:: SUPPLIED MATERIAL ::

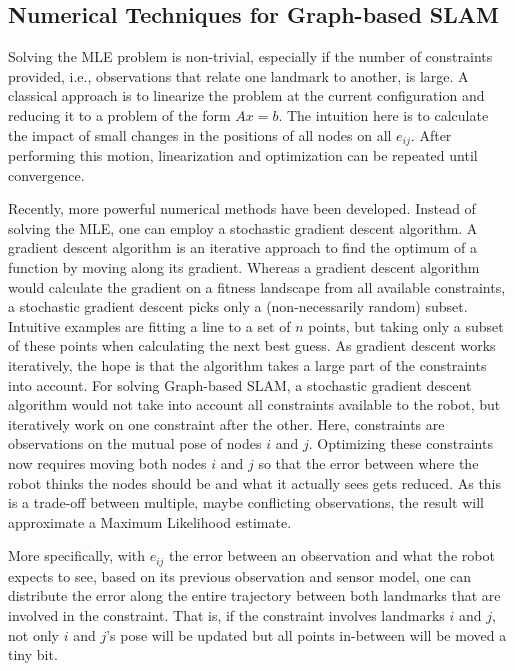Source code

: \subsection{Numerical Techniques for Graph-based SLAM}
Solving the MLE problem is non-trivial, especially if the number of constraints provided, i.e., observations that relate one landmark to another, is large. A classical approach is to linearize the problem at the current configuration and reducing it to a problem of the form $ Ax=b$. The intuition here is to calculate the impact of small changes in the positions of all nodes on all $ e_{ij}$. After performing this motion, linearization and optimization can be  repeated until convergence. 

Recently, more powerful numerical methods have been developed. Instead of solving the MLE, one can employ a stochastic gradient descent algorithm. A gradient descent algorithm is an iterative approach to find the optimum of a function by moving along its gradient. Whereas a gradient descent algorithm would calculate the gradient on a fitness landscape from all available constraints, a stochastic gradient descent picks only a (non-necessarily random) subset. Intuitive examples are fitting a line to a set of $n$ points, but taking only a subset of these points when calculating the next best guess. As gradient descent works iteratively, the hope is that the algorithm takes a large part of the constraints into account. For solving Graph-based SLAM, a stochastic gradient descent algorithm would not take into account all constraints available to the robot, but  iteratively work on one constraint after the other. Here, constraints are observations on the mutual pose of nodes $i$ and $j$. Optimizing these constraints now requires moving both nodes $i$ and $j$ so that the error between where the robot thinks the nodes should be and what it actually sees gets reduced.  As this is a trade-off between multiple, maybe conflicting observations, the result will approximate a Maximum Likelihood estimate.

More specifically, with $ e_{ij}$ the error between an observation and what the robot expects to see, based on its previous observation and sensor model, one can distribute the error along the entire trajectory between both landmarks that are involved in the constraint. That is, if the constraint involves landmarks $i$ and $j$, not only $i$ and $j$'s pose will be updated but all points in-between will be moved a tiny bit.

:: TASK TO CARRY OUT ::
Everything above from the line containing "Solving the MLE problem" down to the line containing "Recently, more powerful" is to be transcribed exactly, with both of those lines included and nothing else added.

:: FINISHED TASK ::
Solving the MLE problem is non-trivial, especially if the number of constraints provided, i.e., observations that relate one landmark to another, is large. A classical approach is to linearize the problem at the current configuration and reducing it to a problem of the form $ Ax=b$. The intuition here is to calculate the impact of small changes in the positions of all nodes on all $ e_{ij}$. After performing this motion, linearization and optimization can be  repeated until convergence. 

Recently, more powerful numerical methods have been developed. Instead of solving the MLE, one can employ a stochastic gradient descent algorithm. A gradient descent algorithm is an iterative approach to find the optimum of a function by moving along its gradient. Whereas a gradient descent algorithm would calculate the gradient on a fitness landscape from all available constraints, a stochastic gradient descent picks only a (non-necessarily random) subset. Intuitive examples are fitting a line to a set of $n$ points, but taking only a subset of these points when calculating the next best guess. As gradient descent works iteratively, the hope is that the algorithm takes a large part of the constraints into account. For solving Graph-based SLAM, a stochastic gradient descent algorithm would not take into account all constraints available to the robot, but  iteratively work on one constraint after the other. Here, constraints are observations on the mutual pose of nodes $i$ and $j$. Optimizing these constraints now requires moving both nodes $i$ and $j$ so that the error between where the robot thinks the nodes should be and what it actually sees gets reduced.  As this is a trade-off between multiple, maybe conflicting observations, the result will approximate a Maximum Likelihood estimate.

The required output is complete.